L'homme qui a posé le peignoir sur mes épaules me conduit alors à travers les coulisses, tout en gardant une main dans mon dos. Cette fois, les longs couloirs sont déserts, silencieux et presque froids, j'ai l'impression que c'est un labyrinthe monstrueux que nous explorons à la lampe torche avant d'en trouver la sortie où l'air frais me brûle les joues. Dehors, quatre limousines noires aux vitres teintées nous attendent au milieu de quelques journalistes. Le garde du corps me fait monter dans la première et tout de suite, je me décale pour laisser une place à Warren qui arrive seulement quelques secondes plus tard.

Devant, je vois Dean, Ruth et Leroy monter dans une voiture chacun, où je devine déjà les ombres de leur famille. Dès que toutes les portières sont fermées, les chauffeurs démarrent et se suivent à la file indienne pour fendre la foule. Dès que nous atteignons la route, nous prenons tout un trajet différent pour aller exactement au même endroit au final et alors que par le chemin le plus court, c'est à cinq minutes.
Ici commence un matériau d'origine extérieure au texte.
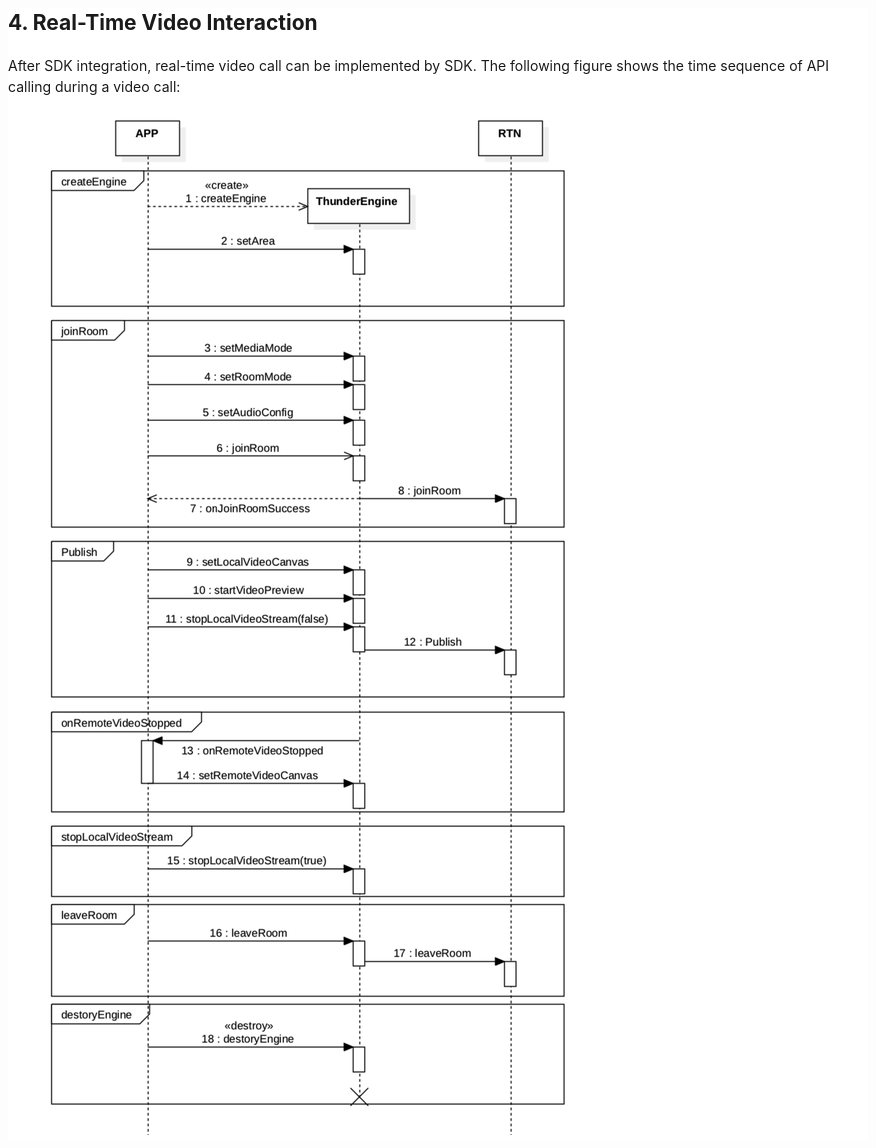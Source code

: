 ## 4. Real-Time Video Interaction

After SDK integration, real-time video call can be implemented by SDK. The following figure shows the time sequence of API calling during a video call:

![Time sequence of real-time video call](/rtc_video_interaction/resources/sequence.png)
Bien sûr, mon frère et moi, nous n'avons pas la voie la plus rapide étant donné que nous devons faire croire aux journalistes que nous rentrons tous chez nous, alors qu'en réalité, nous allons chez Dean.

Quand nous arrivons devant chez lui, c'est dur de savoir si nous sommes les derniers ou non, il n'y a plus aucune trace des limousines qui sont passées par ici. Nous sortons rapidement de la voiture, accueillis par l'air froid, et nous avançons vers la grosse maison de brique, à l'angle de la rue, à peine à quelques mètres de là où nous avons été déposés. Nous venons tout juste de franchir le portail, lorsque la porte s'ouvre sur Becky pour nous laisser entrer, nous ne nous laissons pas prier, ravis d'être à nouveau au chaud.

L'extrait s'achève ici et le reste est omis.